Binary floating point and .NET

Lots of people are at first surprised when some of their arithmetic comes out "wrong" in .NET. This isn't something specific to .NET in particular - most languages/platforms use something called "floating point" arithmetic for representing non-integer numbers. This is fine in itself, but you need to be a bit aware of what's going on under the covers, otherwise you'll be surprised at some of the results.
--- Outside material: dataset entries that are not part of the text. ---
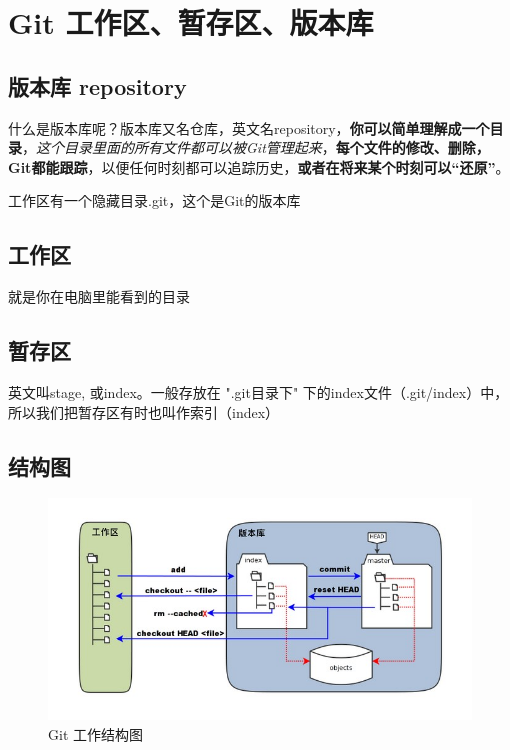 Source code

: \documentclass[UTF8,a4paper,12pt]{ctexbook}
\begin{document}
  \chapter{Git 工作区、暂存区、版本库}
	  \section{版本库 repository}
		  什么是版本库呢？版本库又名仓库，英文名repository，\textbf{你可以简单理解成一个目录}，\textit{这个目录里面的所有文件都可以被Git管理起来}，\textbf{每个文件的修改、删除，Git都能跟踪}，以便任何时刻都可以追踪历史，\textbf{或者在将来某个时刻可以“还原”}。
		  
		  工作区有一个隐藏目录.git，这个是Git的版本库
	  \section{工作区}
		  就是你在电脑里能看到的目录
		  
	  \section{暂存区}
		  英文叫stage, 或index。一般存放在 ".git目录下" 下的index文件（.git/index）中，所以我们把暂存区有时也叫作索引（index）
		  
	  \section{结构图}
	  
		  \begin{figure}[h]
		  	\centering
		  	\includegraphics[scale = 0.8]{git-arc.jpg}
		  	\caption{Git 工作结构图}
		  \end{figure}
		  
\end{document}
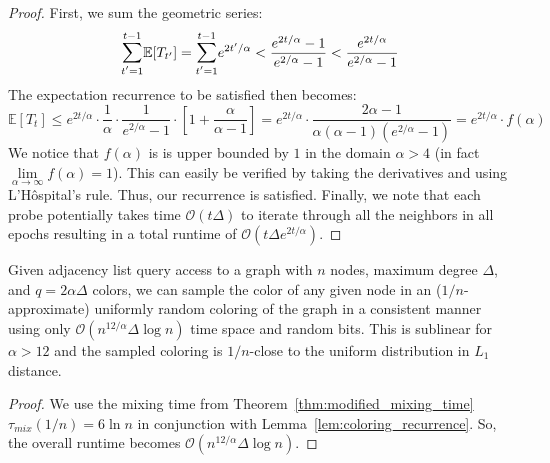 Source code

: \begin{proof}
First, we sum the geometric series:
\[
\mathlarger\sum\limits_{t'=1}^{t-1} \mathbb E[T_{t'}] = \mathlarger\sum\limits_{t'=1}^{t-1} e^{2t'/\alpha}
< \frac{e^{2t/\alpha}-1}{e^{2/\alpha}-1} < \frac{e^{2t/\alpha}}{e^{2/\alpha}-1}
\]
The expectation recurrence to be satisfied then becomes:
\[
\mathbb E[T_t]\le e^{2t/\alpha}\cdot \frac 1{\alpha}\cdot \frac{1}{e^{2/\alpha}-1}\cdot \left[ 1+ \frac{\alpha}{\alpha-1} \right]
= e^{2t/\alpha}\cdot \frac{2\alpha-1}{\alpha(\alpha-1)(e^{2/\alpha}-1)} = e^{2t/\alpha}\cdot f(\alpha)
\]
We notice that $f(\alpha)$ is is upper bounded by $1$ in the domain $\alpha> 4$ (in fact $\lim\limits_{\alpha\to\infty}f(\alpha) = 1$).
This can easily be verified by taking the derivatives and using L'H\^{o}spital's rule.
Thus, our recurrence is satisfied.
Finally, we note that each probe potentially takes time $\mathcal O(t\Delta)$ to iterate through all the neighbors in all epochs
resulting in a total runtime of $\mathcal O(t\Delta e^{2t/\alpha})$.
\end{proof}


\begin{theorem}
\label{thm:coloring_generator_main}
Given adjacency list query access to a graph with $n$ nodes, maximum degree $\Delta$, and $q=2\alpha\Delta$ colors,
we can sample the color of any given node in an ($1/n$-approximate) uniformly random coloring of the graph in a consistent manner
using only $\mathcal O(n^{12/\alpha}\Delta\log n)$ time space and random bits.
This is sublinear for $\alpha>12$ and the sampled coloring is $1/n$-close to the uniform distribution in $L_1$ distance.
\end{theorem}
\begin{proof}
We use the mixing time from Theorem~\ref{thm:modified_mixing_time} $\tau_{mix}(1/n) = 6\ln n$ in conjunction with Lemma~\ref{lem:coloring_recurrence}.
So, the overall runtime becomes $\mathcal O(n^{12/\alpha}\Delta\log n)$.
\end{proof}

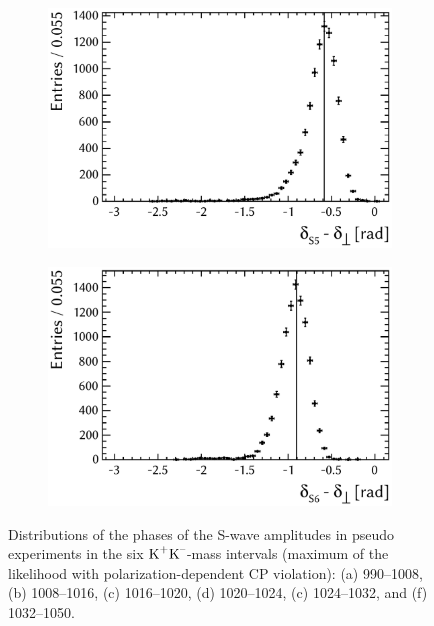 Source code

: \begin{figure}[tbp]
  \vspace*{0.02\textwidth}
  \begin{subfigure}{0.49\textwidth}
    \includegraphics[width=\textwidth]{graphics/results/parDist_polarDep_ASOddPhase_bin4}
    \caption{}
  \end{subfigure}
  \hfill%
  \begin{subfigure}{0.49\textwidth}
    \includegraphics[width=\textwidth]{graphics/results/parDist_polarDep_ASOddPhase_bin5}
    \caption{}
  \end{subfigure}

  \caption{Distributions of the phases of the S-wave amplitudes in pseudo experiments in the six $\text{K}^\text{+}\text{K}^\text{--}$-mass intervals
           (maximum of the likelihood with polarization-dependent CP violation):
           (a) 990--1008\unitsp\MeV, (b) 1008--1016\unitsp\MeV, (c) 1016--1020\unitsp\MeV,
           (d) 1020--1024\unitsp\MeV, (c) 1024--1032\unitsp\MeV, and (f) 1032--1050\unitsp\MeV.}
  \label{fig:parDists_SWavePhases}
\end{figure}

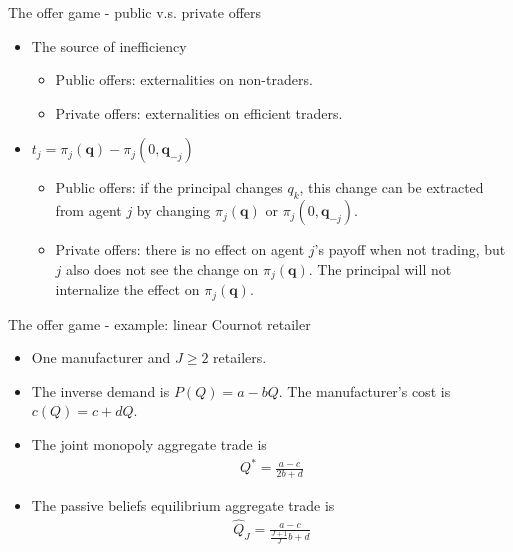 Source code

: \documentclass[aspectratio=169]{beamer}  %
\begin{document}
\begin{frame}{The offer game - public v.s. private offers}
    \begin{itemize}
        \item The source of inefficiency \vspace{.2cm}
        \begin{itemize}
            \item Public offers: externalities on non-traders. \vspace{.2cm}
            \item Private offers: externalities on efficient traders. \vspace{.2cm} 
        \end{itemize}
        \item $t_j = \pi_j(\mathbf{q}) - \pi_j(0,\mathbf{q}_{-j})$\vspace{.2cm}
        \begin{itemize}
            \item Public offers: if the principal changes $q_k$, this change can be extracted from agent $j$ by changing $\pi_j(\mathbf{q})$ or $\pi_j(0,\mathbf{q}_{-j})$. \vspace{.2cm}
            \item Private offers: there is no effect on agent $j$'s payoff when not trading, but $j$ also does not see the change on $\pi_j(\mathbf{q})$. The principal will not internalize the effect on $\pi_j(\mathbf{q})$.
        \end{itemize}
    \end{itemize}   
    
\end{frame}


\begin{frame}{The offer game - example: linear Cournot retailer}
    \begin{itemize}
        \item One manufacturer and $J\geq2$ retailers. \vspace{.2cm}
        \item The inverse demand is $P(Q) = a - bQ$. The manufacturer's cost is $c(Q) = c + dQ$. \vspace{.2cm}
        \item The joint monopoly aggregate trade is 
        \begin{align}
            Q^* = \frac{a-c}{2b+d}
        \end{align}
        \item The passive beliefs equilibrium aggregate trade is
        \begin{align}
            \hat{Q}_J = \frac{a-c}{\frac{J+1}{J}b+d}
        \end{align}
    \end{itemize}
\end{frame}
\end{document}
It's worth noting that I am not an expert on this matter. Since writing this article, I've found another one - this time written by someone who really is an expert, Jeffrey Sax. I strongly recommend that you read his article on floating point concepts too.

What is floating point?

Computers always need some way of representing data, and ultimately those representations will always boil down to binary (0s and 1s). Integers are easy to represent (with appropriate conventions for negative numbers, and with well-specified ranges to know how big the representation is to start with) but non-integers are a bit more tricky. Whatever you come up with, there'll be a problem with it. For instance, take our own normal way of writing numbers in decimal: that can't (in itself) express a third. You end up with a recurring 3. Whatever base you come up with, you'll have the same problem with some numbers - and in particular, "irrational" numbers (numbers which can't be represented as fractions) like the mathematical constants pi and e are always going to give trouble.
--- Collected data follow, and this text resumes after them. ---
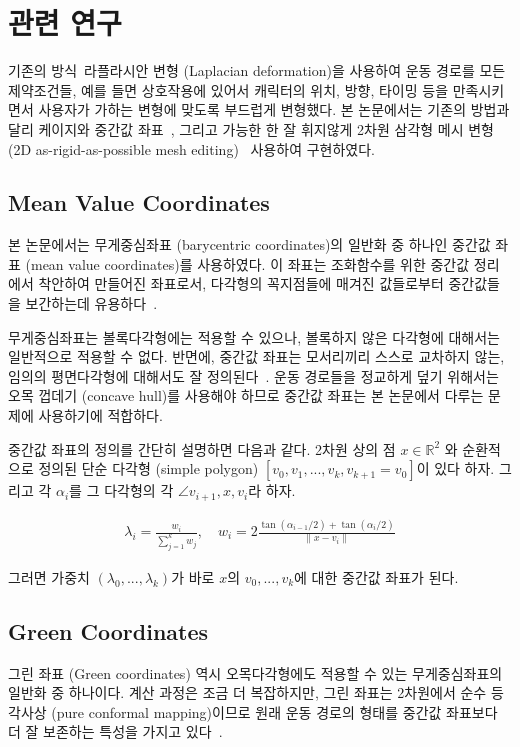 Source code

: \documentclass[12pt,a4paper,oneside,final]{report}
\newcommand{\Kim}{\cite{Kim:2009:SMM:1531326.1531385}}
\newcommand{\Igarashi}{\cite{Igarashi:2005:ASM:1073204.1073323}}
\newcommand{\Floater}{\cite{Floater200319}}
\newcommand{\Hormann}{\cite{Hormann:2006:MVC:1183287.1183295}}
\newcommand{\Lipman}{\cite{Lipman:2008:GC:1360612.1360677}}
\providecommand{\norm}[1]{\lVert#1\rVert}
\begin{document}
\chapter{관련 연구}

기존의 방식~ 라플라시안 변형 (Laplacian deformation)을 사용하여 운동
경로를 모든 제약조건들, 예를 들면 상호작용에 있어서 캐릭터의 위치, 방향, 타이밍
등을 만족시키면서 사용자가 가하는 변형에 맞도록 부드럽게 변형했다. 본
논문에서는 기존의 방법과 달리 케이지와 중간값 좌표~\Floater, 그리고 가능한 한
잘 휘지않게 2차원 삼각형 메시 변형 (2D as-rigid-as-possible mesh editing)~
사용하여 구현하였다.

\section{Mean Value Coordinates} 본 논문에서는 무게중심좌표
(barycentric coordinates)의 일반화 중 하나인 중간값 좌표 (mean value
coordinates)를 사용하였다. 이 좌표는 조화함수를 위한 중간값 정리에서 착안하여
만들어진 좌표로서, 다각형의 꼭지점들에 매겨진 값들로부터 중간값들을 보간하는데
유용하다~\Floater.

무게중심좌표는 볼록다각형에는 적용할 수 있으나, 볼록하지 않은 다각형에 대해서는
일반적으로 적용할 수 없다.  반면에, 중간값 좌표는 모서리끼리 스스로 교차하지
않는, 임의의 평면다각형에 대해서도 잘 정의된다~\Hormann. 운동 경로들을 정교하게
덮기 위해서는 오목 껍데기 (concave hull)를 사용해야 하므로 중간값 좌표는 본
논문에서 다루는 문제에 사용하기에 적합하다.

중간값 좌표의 정의를 간단히 설명하면 다음과 같다. 2차원 상의 점 $x \in
\mathbb{R}^2$ 와 순환적으로 정의된 단순 다각형 (simple polygon) $[v_0, v_1,
..., v_k, v_{k+1} = v_0]$이 있다 하자. 그리고 각 $\alpha_i$를 그 다각형의 각
$\angle v_{i+1},x,v_{i}$라 하자.

\begin{align}
\lambda_i = \frac{w_i}{\sum_{j=1}^{k}w_j}, \quad w_i =
2\frac{\tan(\alpha_{i-1}/2) + \tan(\alpha_{i}/2)}{\norm{x - v_i}}
\end{align}

그러면 가중치 $(\lambda_0, ..., \lambda_k)$가 바로 $x$의 $v_0, ...  , v_k$에
대한 중간값 좌표가 된다.

\section{Green Coordinates}
그린 좌표 (Green coordinates) 역시 오목다각형에도 적용할 수 있는
무게중심좌표의 일반화 중 하나이다. 계산 과정은 조금 더 복잡하지만, 그린 좌표는
2차원에서 순수 등각사상 (pure conformal mapping)이므로 원래 운동 경로의 형태를
중간값 좌표보다 더 잘 보존하는 특성을 가지고 있다~\Lipman.
\end{document}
You could store all the rational numbers exactly as two integers, with the number being the first number divided by the second - but the integers can grow quite large quite quickly even for "simple" operations, and things like square roots will tend to produce irrational numbers. There are various other schemes which also pose problems, but the one most systems use in one form or other is floating point. The idea of this is that basically you have one integer (the mantissa) which gives some scaled representation of the number, and another (the exponent) which says what the scale is, in terms of "where does the dot go". For instance, 34.5 could be represented in "decimal floating point" as mantissa 3.45 with an exponent of 1, whereas 3450 would have the same mantissa but an exponent of 3 (as 34.5 is 3.45x10¹, and 3450 is 3.45x10³). Now, that example is in decimal just for simplicity, but the most common formats of floating point are for binary. For instance, the binary mantissa 1.1 with an exponent of -1 would mean decimal 0.75 (binary 1.1==decimal 1.5, and the exponent of -1 means "divide by 2" in the same way that a decimal exponent of -1 means "divide by 10").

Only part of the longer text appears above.